Stored data entries
────────────────

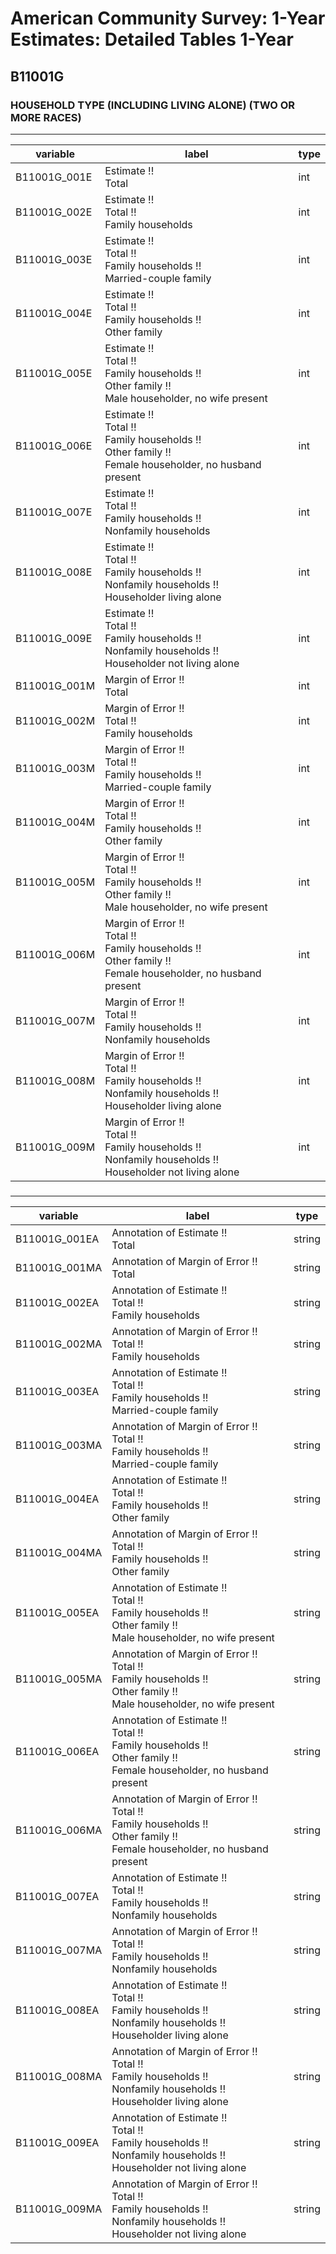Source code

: # American Community Survey: 1-Year Estimates: Detailed Tables 1-Year

## B11001G

### HOUSEHOLD TYPE (INCLUDING LIVING ALONE) (TWO OR MORE RACES)

___

| variable | label | type |
| ----- | ----- | ----- |
| B11001G_001E | Estimate !!<br>Total | int |
| B11001G_002E | Estimate !!<br>Total !!<br>Family households | int |
| B11001G_003E | Estimate !!<br>Total !!<br>Family households !!<br>Married-couple family | int |
| B11001G_004E | Estimate !!<br>Total !!<br>Family households !!<br>Other family | int |
| B11001G_005E | Estimate !!<br>Total !!<br>Family households !!<br>Other family !!<br>Male householder, no wife present | int |
| B11001G_006E | Estimate !!<br>Total !!<br>Family households !!<br>Other family !!<br>Female householder, no husband present | int |
| B11001G_007E | Estimate !!<br>Total !!<br>Family households !!<br>Nonfamily households | int |
| B11001G_008E | Estimate !!<br>Total !!<br>Family households !!<br>Nonfamily households !!<br>Householder living alone | int |
| B11001G_009E | Estimate !!<br>Total !!<br>Family households !!<br>Nonfamily households !!<br>Householder not living alone | int |
| B11001G_001M | Margin of Error !!<br>Total | int |
| B11001G_002M | Margin of Error !!<br>Total !!<br>Family households | int |
| B11001G_003M | Margin of Error !!<br>Total !!<br>Family households !!<br>Married-couple family | int |
| B11001G_004M | Margin of Error !!<br>Total !!<br>Family households !!<br>Other family | int |
| B11001G_005M | Margin of Error !!<br>Total !!<br>Family households !!<br>Other family !!<br>Male householder, no wife present | int |
| B11001G_006M | Margin of Error !!<br>Total !!<br>Family households !!<br>Other family !!<br>Female householder, no husband present | int |
| B11001G_007M | Margin of Error !!<br>Total !!<br>Family households !!<br>Nonfamily households | int |
| B11001G_008M | Margin of Error !!<br>Total !!<br>Family households !!<br>Nonfamily households !!<br>Householder living alone | int |
| B11001G_009M | Margin of Error !!<br>Total !!<br>Family households !!<br>Nonfamily households !!<br>Householder not living alone | int |
### 

___

| variable | label | type |
| ----- | ----- | ----- |
| B11001G_001EA | Annotation of Estimate !!<br>Total | string |
| B11001G_001MA | Annotation of Margin of Error !!<br>Total | string |
| B11001G_002EA | Annotation of Estimate !!<br>Total !!<br>Family households | string |
| B11001G_002MA | Annotation of Margin of Error !!<br>Total !!<br>Family households | string |
| B11001G_003EA | Annotation of Estimate !!<br>Total !!<br>Family households !!<br>Married-couple family | string |
| B11001G_003MA | Annotation of Margin of Error !!<br>Total !!<br>Family households !!<br>Married-couple family | string |
| B11001G_004EA | Annotation of Estimate !!<br>Total !!<br>Family households !!<br>Other family | string |
| B11001G_004MA | Annotation of Margin of Error !!<br>Total !!<br>Family households !!<br>Other family | string |
| B11001G_005EA | Annotation of Estimate !!<br>Total !!<br>Family households !!<br>Other family !!<br>Male householder, no wife present | string |
| B11001G_005MA | Annotation of Margin of Error !!<br>Total !!<br>Family households !!<br>Other family !!<br>Male householder, no wife present | string |
| B11001G_006EA | Annotation of Estimate !!<br>Total !!<br>Family households !!<br>Other family !!<br>Female householder, no husband present | string |
| B11001G_006MA | Annotation of Margin of Error !!<br>Total !!<br>Family households !!<br>Other family !!<br>Female householder, no husband present | string |
| B11001G_007EA | Annotation of Estimate !!<br>Total !!<br>Family households !!<br>Nonfamily households | string |
| B11001G_007MA | Annotation of Margin of Error !!<br>Total !!<br>Family households !!<br>Nonfamily households | string |
| B11001G_008EA | Annotation of Estimate !!<br>Total !!<br>Family households !!<br>Nonfamily households !!<br>Householder living alone | string |
| B11001G_008MA | Annotation of Margin of Error !!<br>Total !!<br>Family households !!<br>Nonfamily households !!<br>Householder living alone | string |
| B11001G_009EA | Annotation of Estimate !!<br>Total !!<br>Family households !!<br>Nonfamily households !!<br>Householder not living alone | string |
| B11001G_009MA | Annotation of Margin of Error !!<br>Total !!<br>Family households !!<br>Nonfamily households !!<br>Householder not living alone | string |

────────────────

» **Exercise instructions**
Each entry is to be given again exactly as it stands, with its pictures removed.

» **Reply to the task**
Source code

: # American Community Survey: 1-Year Estimates: Detailed Tables 1-Year

## B11001G

### HOUSEHOLD TYPE (INCLUDING LIVING ALONE) (TWO OR MORE RACES)

___

| variable | label | type |
| ----- | ----- | ----- |
| B11001G_001E | Estimate !!<br>Total | int |
| B11001G_002E | Estimate !!<br>Total !!<br>Family households | int |
| B11001G_003E | Estimate !!<br>Total !!<br>Family households !!<br>Married-couple family | int |
| B11001G_004E | Estimate !!<br>Total !!<br>Family households !!<br>Other family | int |
| B11001G_005E | Estimate !!<br>Total !!<br>Family households !!<br>Other family !!<br>Male householder, no wife present | int |
| B11001G_006E | Estimate !!<br>Total !!<br>Family households !!<br>Other family !!<br>Female householder, no husband present | int |
| B11001G_007E | Estimate !!<br>Total !!<br>Family households !!<br>Nonfamily households | int |
| B11001G_008E | Estimate !!<br>Total !!<br>Family households !!<br>Nonfamily households !!<br>Householder living alone | int |
| B11001G_009E | Estimate !!<br>Total !!<br>Family households !!<br>Nonfamily households !!<br>Householder not living alone | int |
| B11001G_001M | Margin of Error !!<br>Total | int |
| B11001G_002M | Margin of Error !!<br>Total !!<br>Family households | int |
| B11001G_003M | Margin of Error !!<br>Total !!<br>Family households !!<br>Married-couple family | int |
| B11001G_004M | Margin of Error !!<br>Total !!<br>Family households !!<br>Other family | int |
| B11001G_005M | Margin of Error !!<br>Total !!<br>Family households !!<br>Other family !!<br>Male householder, no wife present | int |
| B11001G_006M | Margin of Error !!<br>Total !!<br>Family households !!<br>Other family !!<br>Female householder, no husband present | int |
| B11001G_007M | Margin of Error !!<br>Total !!<br>Family households !!<br>Nonfamily households | int |
| B11001G_008M | Margin of Error !!<br>Total !!<br>Family households !!<br>Nonfamily households !!<br>Householder living alone | int |
| B11001G_009M | Margin of Error !!<br>Total !!<br>Family households !!<br>Nonfamily households !!<br>Householder not living alone | int |
### 

___

| variable | label | type |
| ----- | ----- | ----- |
| B11001G_001EA | Annotation of Estimate !!<br>Total | string |
| B11001G_001MA | Annotation of Margin of Error !!<br>Total | string |
| B11001G_002EA | Annotation of Estimate !!<br>Total !!<br>Family households | string |
| B11001G_002MA | Annotation of Margin of Error !!<br>Total !!<br>Family households | string |
| B11001G_003EA | Annotation of Estimate !!<br>Total !!<br>Family households !!<br>Married-couple family | string |
| B11001G_003MA | Annotation of Margin of Error !!<br>Total !!<br>Family households !!<br>Married-couple family | string |
| B11001G_004EA | Annotation of Estimate !!<br>Total !!<br>Family households !!<br>Other family | string |
| B11001G_004MA | Annotation of Margin of Error !!<br>Total !!<br>Family households !!<br>Other family | string |
| B11001G_005EA | Annotation of Estimate !!<br>Total !!<br>Family households !!<br>Other family !!<br>Male householder, no wife present | string |
| B11001G_005MA | Annotation of Margin of Error !!<br>Total !!<br>Family households !!<br>Other family !!<br>Male householder, no wife present | string |
| B11001G_006EA | Annotation of Estimate !!<br>Total !!<br>Family households !!<br>Other family !!<br>Female householder, no husband present | string |
| B11001G_006MA | Annotation of Margin of Error !!<br>Total !!<br>Family households !!<br>Other family !!<br>Female householder, no husband present | string |
| B11001G_007EA | Annotation of Estimate !!<br>Total !!<br>Family households !!<br>Nonfamily households | string |
| B11001G_007MA | Annotation of Margin of Error !!<br>Total !!<br>Family households !!<br>Nonfamily households | string |
| B11001G_008EA | Annotation of Estimate !!<br>Total !!<br>Family households !!<br>Nonfamily households !!<br>Householder living alone | string |
| B11001G_008MA | Annotation of Margin of Error !!<br>Total !!<br>Family households !!<br>Nonfamily households !!<br>Householder living alone | string |
| B11001G_009EA | Annotation of Estimate !!<br>Total !!<br>Family households !!<br>Nonfamily households !!<br>Householder not living alone | string |
| B11001G_009MA | Annotation of Margin of Error !!<br>Total !!<br>Family households !!<br>Nonfamily households !!<br>Householder not living alone | string |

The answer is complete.